Our group decided to use the Topic Flowers as another way to visualize the text in order to find more connections. We first found the text on Project Gutenberg and copied it into the text tokenizer. Then we copy and pasted the text into a word document. Then from word we transferred it to the Topic Flower text box and clicked create. Then we used the snipping tool to capture the image, then we saved the image as a “JPEG” file so we could post it onto WordPress easily. One of the problems we encountered while using the topic flowers was the fact that we tried putting all of our texts into the text box, but that overwhelmed the web-page, so putting in multiple texts at the same time proved impossible.
We hoped that by looking at these two topic flowers we would find a connection between “The Sign of Four” and “A Study in Scarlet.” There were similarities between colors (purple, yellow and blue), but “A Study in Scarlet” focused more on society and science, while “The Sign of Four” focused more on economy and society. This research did not lead to any major conclusions.
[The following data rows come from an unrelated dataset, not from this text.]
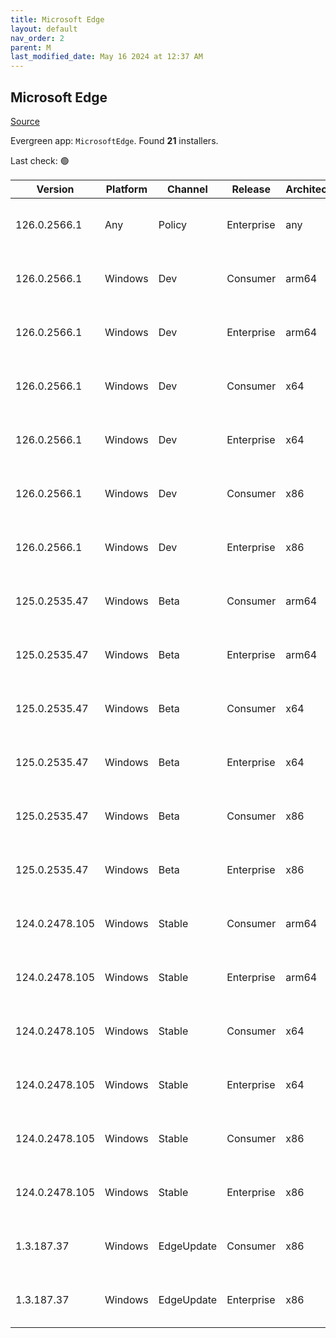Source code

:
 ```yaml
---
title: Microsoft Edge
layout: default
nav_order: 2
parent: M
last_modified_date: May 16 2024 at 12:37 AM
---
```


## Microsoft Edge

[Source](https://www.microsoft.com/edge)

Evergreen app: `MicrosoftEdge`. Found **21** installers.

Last check: 🟢

| Version        | Platform | Channel    | Release    | Architecture | Hash                                                             | URI                                                                                                                                                                                                                                                                                                                      |
| -------------- | -------- | ---------- | ---------- | ------------ | ---------------------------------------------------------------- | ------------------------------------------------------------------------------------------------------------------------------------------------------------------------------------------------------------------------------------------------------------------------------------------------------------------------ |
| 126.0.2566.1   | Any      | Policy     | Enterprise | any          | 9A52A88D48992A5504E715EB12ABC4D54B726F7181D7D5AC1163E0B66407E020 | [https://msedge.sf.dl.delivery.mp.microsoft.com/filestreamingservice/files/fe193692-6950-4432-b8da-c16d0591552c/MicrosoftEdgePolicyTemplates.cab](https://msedge.sf.dl.delivery.mp.microsoft.com/filestreamingservice/files/fe193692-6950-4432-b8da-c16d0591552c/MicrosoftEdgePolicyTemplates.cab)                       |
| 126.0.2566.1   | Windows  | Dev        | Consumer   | arm64        | EB7353D11BE40FAE3323731B7BC78DFD4EDD1D742C64319A4A60A5C5CD8299A5 | [https://msedge.sf.dl.delivery.mp.microsoft.com/filestreamingservice/files/794ccd08-02c1-47d5-868a-4341c55b8411/MicrosoftEdgeDevEnterpriseARM64.msi](https://msedge.sf.dl.delivery.mp.microsoft.com/filestreamingservice/files/794ccd08-02c1-47d5-868a-4341c55b8411/MicrosoftEdgeDevEnterpriseARM64.msi)                 |
| 126.0.2566.1   | Windows  | Dev        | Enterprise | arm64        | EB7353D11BE40FAE3323731B7BC78DFD4EDD1D742C64319A4A60A5C5CD8299A5 | [https://msedge.sf.dl.delivery.mp.microsoft.com/filestreamingservice/files/794ccd08-02c1-47d5-868a-4341c55b8411/MicrosoftEdgeDevEnterpriseARM64.msi](https://msedge.sf.dl.delivery.mp.microsoft.com/filestreamingservice/files/794ccd08-02c1-47d5-868a-4341c55b8411/MicrosoftEdgeDevEnterpriseARM64.msi)                 |
| 126.0.2566.1   | Windows  | Dev        | Consumer   | x64          | 2B29808E9AF572596B5365BC0D330EDF7B5FAF4822A28641C7E1A1E59C730122 | [https://msedge.sf.dl.delivery.mp.microsoft.com/filestreamingservice/files/a8189409-2554-48c8-9147-1c4c83086314/MicrosoftEdgeDevEnterpriseX64.msi](https://msedge.sf.dl.delivery.mp.microsoft.com/filestreamingservice/files/a8189409-2554-48c8-9147-1c4c83086314/MicrosoftEdgeDevEnterpriseX64.msi)                     |
| 126.0.2566.1   | Windows  | Dev        | Enterprise | x64          | 2B29808E9AF572596B5365BC0D330EDF7B5FAF4822A28641C7E1A1E59C730122 | [https://msedge.sf.dl.delivery.mp.microsoft.com/filestreamingservice/files/a8189409-2554-48c8-9147-1c4c83086314/MicrosoftEdgeDevEnterpriseX64.msi](https://msedge.sf.dl.delivery.mp.microsoft.com/filestreamingservice/files/a8189409-2554-48c8-9147-1c4c83086314/MicrosoftEdgeDevEnterpriseX64.msi)                     |
| 126.0.2566.1   | Windows  | Dev        | Consumer   | x86          | 40504C09500D942D4000BE30FE3226A8F32C3B3D6B2B013B4B2E7FC1CC4C421F | [https://msedge.sf.dl.delivery.mp.microsoft.com/filestreamingservice/files/f438dc34-5644-4fb7-9d17-cefcf3096ec5/MicrosoftEdgeDevEnterpriseX86.msi](https://msedge.sf.dl.delivery.mp.microsoft.com/filestreamingservice/files/f438dc34-5644-4fb7-9d17-cefcf3096ec5/MicrosoftEdgeDevEnterpriseX86.msi)                     |
| 126.0.2566.1   | Windows  | Dev        | Enterprise | x86          | 40504C09500D942D4000BE30FE3226A8F32C3B3D6B2B013B4B2E7FC1CC4C421F | [https://msedge.sf.dl.delivery.mp.microsoft.com/filestreamingservice/files/f438dc34-5644-4fb7-9d17-cefcf3096ec5/MicrosoftEdgeDevEnterpriseX86.msi](https://msedge.sf.dl.delivery.mp.microsoft.com/filestreamingservice/files/f438dc34-5644-4fb7-9d17-cefcf3096ec5/MicrosoftEdgeDevEnterpriseX86.msi)                     |
| 125.0.2535.47  | Windows  | Beta       | Consumer   | arm64        | 471724C9B4AF2FE671536C802D74D6F78CE5E2BDC53CAF4D0394203A16AEC357 | [https://msedge.sf.dl.delivery.mp.microsoft.com/filestreamingservice/files/5d1a7a78-1b50-4a01-a1c6-b731bfe75bec/MicrosoftEdgeBetaEnterpriseARM64.msi](https://msedge.sf.dl.delivery.mp.microsoft.com/filestreamingservice/files/5d1a7a78-1b50-4a01-a1c6-b731bfe75bec/MicrosoftEdgeBetaEnterpriseARM64.msi)               |
| 125.0.2535.47  | Windows  | Beta       | Enterprise | arm64        | 471724C9B4AF2FE671536C802D74D6F78CE5E2BDC53CAF4D0394203A16AEC357 | [https://msedge.sf.dl.delivery.mp.microsoft.com/filestreamingservice/files/5d1a7a78-1b50-4a01-a1c6-b731bfe75bec/MicrosoftEdgeBetaEnterpriseARM64.msi](https://msedge.sf.dl.delivery.mp.microsoft.com/filestreamingservice/files/5d1a7a78-1b50-4a01-a1c6-b731bfe75bec/MicrosoftEdgeBetaEnterpriseARM64.msi)               |
| 125.0.2535.47  | Windows  | Beta       | Consumer   | x64          | D3FFE738909CD5553C6CE29004DB4B0154EE275F82C9AC3016642727B1044088 | [https://msedge.sf.dl.delivery.mp.microsoft.com/filestreamingservice/files/6963e7b3-beef-4b51-be99-aac5735c14e5/MicrosoftEdgeBetaEnterpriseX64.msi](https://msedge.sf.dl.delivery.mp.microsoft.com/filestreamingservice/files/6963e7b3-beef-4b51-be99-aac5735c14e5/MicrosoftEdgeBetaEnterpriseX64.msi)                   |
| 125.0.2535.47  | Windows  | Beta       | Enterprise | x64          | D3FFE738909CD5553C6CE29004DB4B0154EE275F82C9AC3016642727B1044088 | [https://msedge.sf.dl.delivery.mp.microsoft.com/filestreamingservice/files/6963e7b3-beef-4b51-be99-aac5735c14e5/MicrosoftEdgeBetaEnterpriseX64.msi](https://msedge.sf.dl.delivery.mp.microsoft.com/filestreamingservice/files/6963e7b3-beef-4b51-be99-aac5735c14e5/MicrosoftEdgeBetaEnterpriseX64.msi)                   |
| 125.0.2535.47  | Windows  | Beta       | Consumer   | x86          | 48E109C6E1704C4A067C9832C7A4B823A1110F6D331092846E52D8C8C37BE879 | [https://msedge.sf.dl.delivery.mp.microsoft.com/filestreamingservice/files/ae302dc5-c32f-4934-9e30-238c23cec634/MicrosoftEdgeBetaEnterpriseX86.msi](https://msedge.sf.dl.delivery.mp.microsoft.com/filestreamingservice/files/ae302dc5-c32f-4934-9e30-238c23cec634/MicrosoftEdgeBetaEnterpriseX86.msi)                   |
| 125.0.2535.47  | Windows  | Beta       | Enterprise | x86          | 48E109C6E1704C4A067C9832C7A4B823A1110F6D331092846E52D8C8C37BE879 | [https://msedge.sf.dl.delivery.mp.microsoft.com/filestreamingservice/files/ae302dc5-c32f-4934-9e30-238c23cec634/MicrosoftEdgeBetaEnterpriseX86.msi](https://msedge.sf.dl.delivery.mp.microsoft.com/filestreamingservice/files/ae302dc5-c32f-4934-9e30-238c23cec634/MicrosoftEdgeBetaEnterpriseX86.msi)                   |
| 124.0.2478.105 | Windows  | Stable     | Consumer   | arm64        | 87E77F2377888B64870A0286A8C758AD8E2C83008D1402E6810D4C5881E6EA7D | [https://msedge.sf.dl.delivery.mp.microsoft.com/filestreamingservice/files/feb490bb-7a0f-4a29-9c59-953c11175fff/MicrosoftEdgeEnterpriseARM64.msi](https://msedge.sf.dl.delivery.mp.microsoft.com/filestreamingservice/files/feb490bb-7a0f-4a29-9c59-953c11175fff/MicrosoftEdgeEnterpriseARM64.msi)                       |
| 124.0.2478.105 | Windows  | Stable     | Enterprise | arm64        | 87E77F2377888B64870A0286A8C758AD8E2C83008D1402E6810D4C5881E6EA7D | [https://msedge.sf.dl.delivery.mp.microsoft.com/filestreamingservice/files/feb490bb-7a0f-4a29-9c59-953c11175fff/MicrosoftEdgeEnterpriseARM64.msi](https://msedge.sf.dl.delivery.mp.microsoft.com/filestreamingservice/files/feb490bb-7a0f-4a29-9c59-953c11175fff/MicrosoftEdgeEnterpriseARM64.msi)                       |
| 124.0.2478.105 | Windows  | Stable     | Consumer   | x64          | 30D779ACA6101B7F3BB8BA4CD96E3E9415ACAC8055394C1B33366C04166E1324 | [https://msedge.sf.dl.delivery.mp.microsoft.com/filestreamingservice/files/2b3d9012-14cb-465f-a289-4aba3825cc11/MicrosoftEdgeEnterpriseX64.msi](https://msedge.sf.dl.delivery.mp.microsoft.com/filestreamingservice/files/2b3d9012-14cb-465f-a289-4aba3825cc11/MicrosoftEdgeEnterpriseX64.msi)                           |
| 124.0.2478.105 | Windows  | Stable     | Enterprise | x64          | 30D779ACA6101B7F3BB8BA4CD96E3E9415ACAC8055394C1B33366C04166E1324 | [https://msedge.sf.dl.delivery.mp.microsoft.com/filestreamingservice/files/2b3d9012-14cb-465f-a289-4aba3825cc11/MicrosoftEdgeEnterpriseX64.msi](https://msedge.sf.dl.delivery.mp.microsoft.com/filestreamingservice/files/2b3d9012-14cb-465f-a289-4aba3825cc11/MicrosoftEdgeEnterpriseX64.msi)                           |
| 124.0.2478.105 | Windows  | Stable     | Consumer   | x86          | 3C700DB207FF3D8956BCFC9652711F628901A65047B89F78FD1FA547223095FD | [https://msedge.sf.dl.delivery.mp.microsoft.com/filestreamingservice/files/c1109889-5beb-4a9b-a904-89dde87dfd98/MicrosoftEdgeEnterpriseX86.msi](https://msedge.sf.dl.delivery.mp.microsoft.com/filestreamingservice/files/c1109889-5beb-4a9b-a904-89dde87dfd98/MicrosoftEdgeEnterpriseX86.msi)                           |
| 124.0.2478.105 | Windows  | Stable     | Enterprise | x86          | 3C700DB207FF3D8956BCFC9652711F628901A65047B89F78FD1FA547223095FD | [https://msedge.sf.dl.delivery.mp.microsoft.com/filestreamingservice/files/c1109889-5beb-4a9b-a904-89dde87dfd98/MicrosoftEdgeEnterpriseX86.msi](https://msedge.sf.dl.delivery.mp.microsoft.com/filestreamingservice/files/c1109889-5beb-4a9b-a904-89dde87dfd98/MicrosoftEdgeEnterpriseX86.msi)                           |
| 1.3.187.37     | Windows  | EdgeUpdate | Consumer   | x86          | 503088D22461FEE5D7B6B011609D73FFD5869D3ACE1DBB0F00F8F3B9D122C514 | [https://msedge.sf.dl.delivery.mp.microsoft.com/filestreamingservice/files/a2fa84fe-796b-4f80-b1cd-f4d1f5731aa8/MicrosoftEdgeUpdateSetup_X86_1.3.187.37.exe](https://msedge.sf.dl.delivery.mp.microsoft.com/filestreamingservice/files/a2fa84fe-796b-4f80-b1cd-f4d1f5731aa8/MicrosoftEdgeUpdateSetup_X86_1.3.187.37.exe) |
| 1.3.187.37     | Windows  | EdgeUpdate | Enterprise | x86          | 503088D22461FEE5D7B6B011609D73FFD5869D3ACE1DBB0F00F8F3B9D122C514 | [https://msedge.sf.dl.delivery.mp.microsoft.com/filestreamingservice/files/a2fa84fe-796b-4f80-b1cd-f4d1f5731aa8/MicrosoftEdgeUpdateSetup_X86_1.3.187.37.exe](https://msedge.sf.dl.delivery.mp.microsoft.com/filestreamingservice/files/a2fa84fe-796b-4f80-b1cd-f4d1f5731aa8/MicrosoftEdgeUpdateSetup_X86_1.3.187.37.exe) |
Above are the topic flowers for Edgar Allan Poe’s “The Purloined Letter” and “The Murders in the Rue Morgue.” We found that again the overall topic flower color’s were similar (blue, yellow and orange), but “The Murders in the Rue Morgue,” focuses on society , then a bit of science and “The Purloined Letter” focuses more on science and then a bit of society (both with a touch of recreation). “The Purloined Letter” had more ‘hairs’ than “The Murders in the Rue Morgue,” which only showed us that it used more personal pronouns, not generating any new insight on our texts.
This was the topic flower for The Moonstone. This flower had sharper and more elongated petals which is indicative of negative terms, like death, murder and idiot. Although all the other stories were about mysteries or murders, this topic flower stood out, because it sensed a larger usage of negative terms, making The Moonstone the only topic flower to match the dark contents of the text.
Our next step was to use Many-Eyes. We first created an account on Many-Eyes and from there decided to use the text visualization tools to find more similarities within our texts. We then decided to see which words would be the most visible in the word cloud. We were hoping to find words associated with detective mystery novel genre like murder, blood, clue, detective… etc. We found that the word connections we wanted were not there, but instead we found other similarities that we would never have thought of. For example: we did find that every text had the word “upon” and “one” except for the Moonstone, which only had the word “one” but not “upon.” This conclusion didn’t lead us to any new information or insight regarding our texts. The last similarity between all the texts was the use of the main characters’ names. The only issues we encountered with Many-eyes was that using some of the applications were impossible using the free form data set. The application wanted the information/ text transformed into an excel sheet, so that the two texts would be seen as separate. Our group decided that using the applications which required that process was not a viable option in the end.
These word clouds from Many Eyes, suggest that the word “upon” was used the most in all texts except, The Moonstone. Each text also used the name of the main characters the most: Sergeant, Mr., Franklin, Holmes, and Dupin. The word “one” is also used in all five texts, which we concluded suggest that each text had only one murder!